The electrical switch 30 has two other terminal rivets 158 which are employed to energize the electrical lamp 48. The rivets 158 are connected to the enlarged conductor or terminal portions 128 and 130 on the flexible printed circuit 32, as shown in FIG. 4. The terminal rivets 158 have head portions 160 connected to shank portions 162 which extend through corresponding openings in an electrically insulating supporting member or wall 164, formed on the casing 36 toward the rear of the lamp housing 50. Again, the supporting wall 164 is preferably made of a resinous plastic material.

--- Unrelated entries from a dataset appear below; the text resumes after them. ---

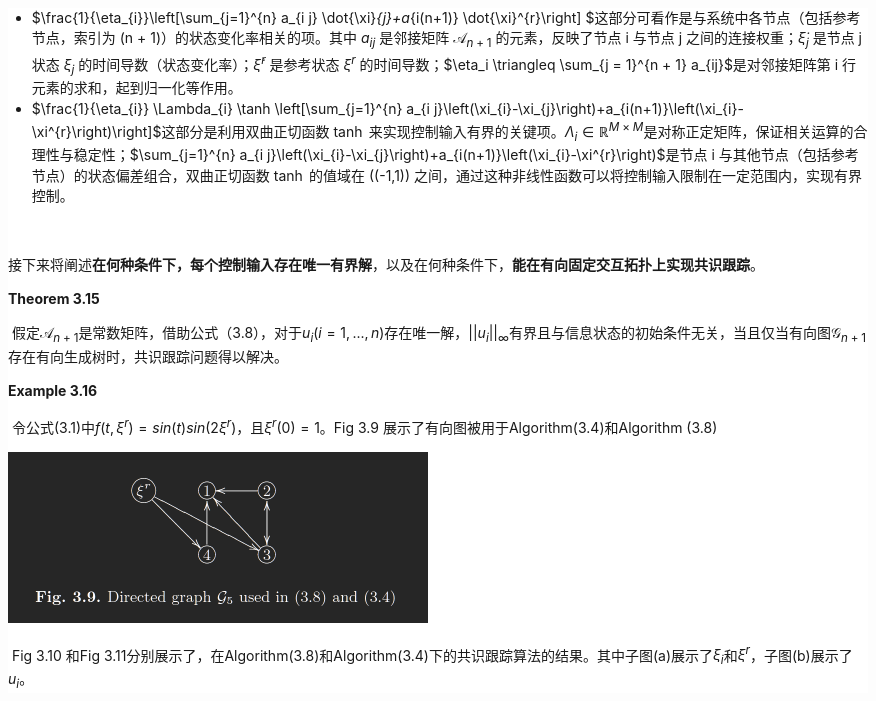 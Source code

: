 - $\frac{1}{\eta_{i}}\left[\sum_{j=1}^{n} a_{i j} \dot{\xi}_{j}+a_{i(n+1)} \dot{\xi}^{r}\right] $这部分可看作是与系统中各节点（包括参考节点，索引为 \(n + 1\)）的状态变化率相关的项。其中 $a_{ij}$ 是邻接矩阵 $\mathcal{A}_{n+1}$ 的元素，反映了节点 i 与节点 j 之间的连接权重；$\dot{\xi}_j$ 是节点 j 状态 $\xi_j$ 的时间导数（状态变化率）；$\dot{\xi}^r$ 是参考状态 $\xi^r$ 的时间导数；$\eta_i \triangleq \sum_{j = 1}^{n + 1} a_{ij}$是对邻接矩阵第 i 行元素的求和，起到归一化等作用。
- $\frac{1}{\eta_{i}} \Lambda_{i} \tanh \left[\sum_{j=1}^{n} a_{i j}\left(\xi_{i}-\xi_{j}\right)+a_{i(n+1)}\left(\xi_{i}-\xi^{r}\right)\right]$这部分是利用双曲正切函数 $\tanh$ 来实现控制输入有界的关键项。$\Lambda_i \in \mathbb{R}^{M\times M}$是对称正定矩阵，保证相关运算的合理性与稳定性；$\sum_{j=1}^{n} a_{i j}\left(\xi_{i}-\xi_{j}\right)+a_{i(n+1)}\left(\xi_{i}-\xi^{r}\right)$是节点 i 与其他节点（包括参考节点）的状态偏差组合，双曲正切函数 $\tanh$ 的值域在 \((-1,1)\) 之间，通过这种非线性函数可以将控制输入限制在一定范围内，实现有界控制。

​		

接下来将阐述**在何种条件下，每个控制输入存在唯一有界解**，以及在何种条件下，**能在有向固定交互拓扑上实现共识跟踪**。



**Theorem 3.15** 

​		假定$\mathcal A_{n+1}$是常数矩阵，借助公式（3.8），对于$u_i(i=1,...,n)$存在唯一解，$||u_i||_∞$有界且与信息状态的初始条件无关，当且仅当有向图$\mathcal G_{n+1}$存在有向生成树时，共识跟踪问题得以解决。

**Example 3.16**

​		令公式(3.1)中$f(t,ξ^r)=sin(t)sin(2ξ^r)$，且$ξ^r(0)=1$。Fig 3.9 展示了有向图被用于Algorithm(3.4)和Algorithm (3.8)

<img src="Distributed Consensus in Multi-vehicle Cooperative Control- Theory and Applications.assets/image-20250701110657052.png" alt="image-20250701110657052" style="zoom:50%;" />

​		Fig 3.10 和Fig 3.11分别展示了，在Algorithm(3.8)和Algorithm(3.4)下的共识跟踪算法的结果。其中子图(a)展示了$ξ_i$和$ξ^r$，子图(b)展示了$u_i$。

In this case, the shank portions 162 of the terminal rivets 158 extend through corresponding openings in thin metal conductors 166 which are clamped between the rivet heads 160 and the supporting wall 164. The thin metal conductors 166 have portions which extend into the lamp housing 50 and are employed to make electrical connections with the terminals of the lamp 48.

The shank portions 162 of the terminal rivets 158 extend through the apertures 118 and 120 in the flexible printed circuit 32. Additional compressible spring washers 142 are mounted around the shank portions 162 and are clamped against the enlarged conductor portions 128 and 130 by upset end portions 168 on the shank portions 162 of the rivets 158. The base lamina 110 of the flexible printed circuit 32 is clamped against the lower side of the supporting wall 164.

Again, the resilient clamping action of the compressible spring washers 142 insures that the rivets 158 are tightly clamped, without any looseness, both initially and throughout the long service life of the electrical switch 30. The rivet heads 160 are tightly clamped against the thin metal conductors 166, without any looseness, despite minor dimensional variations, and despite any differential shrinkage or deformation which may occur in the flexible printed circuit 32 or the switch casing 36, or both, due to aging, temperature variations, or the like.

Claims

1. An electrical switch or the like, comprising

an electrically insulating terminal supporting member having first and second opposite sides,

said member having a substantial rigidity and being made of a resinous plastic material,

said member having an opening therein extending between said opposite sides,

an electrically conductive terminal rivet having a head portion on said first side of said terminal supporting member,

said rivet having a shank portion connected to said head portion and extending through said opening in said member,

a flexible laminated printed circuit having an aperture therein for receiving said shank portion of said rivet,

said flexible printed circuit having an electrically insulating base lamina and an electrical conductor lamina securely laminated to said base lamina,

said base lamina being made of a thin flexible resilient electrically insulating resinous plastic material,

said electrical conductor lamina being made of thin flexible metal,

said base lamina engaging said second side of said insulating terminal supporting member,

and a compressible annular spring washer mounted on said shank portion of said rivet and engaging said electrical conductor lamina,

said rivet having an upset end portion on said shank portion for securely engaging and retaining while also compressing said compressible spring washer,

said washer being made of thin flexible resilient metal and being formed with a central annular dished portion,

a reversely dished peripheral annular portion,

and a smoothly rounded annular bulging portion therebetween for engaging said conductor lamina without any tendancy to cut into said conductor lamina,

said washer being resiliently compressible to obviate any looseness of said terminal rivet despite any minor dimensional variations and despite any shrinkage of said flexible printed circuit and said terminal supporting member due to such factors as aging and temperature variations.

2. An electrical switch or the like according to claim 1,

including an electrically conductive contactor movable selectively into and out of engagement with said head portion of said rivet.

3. An electrical switch or the like according to claim 1,

including a thin electrical conductor secured between said electrically insulating terminal supporting member and said head portion of said rivet.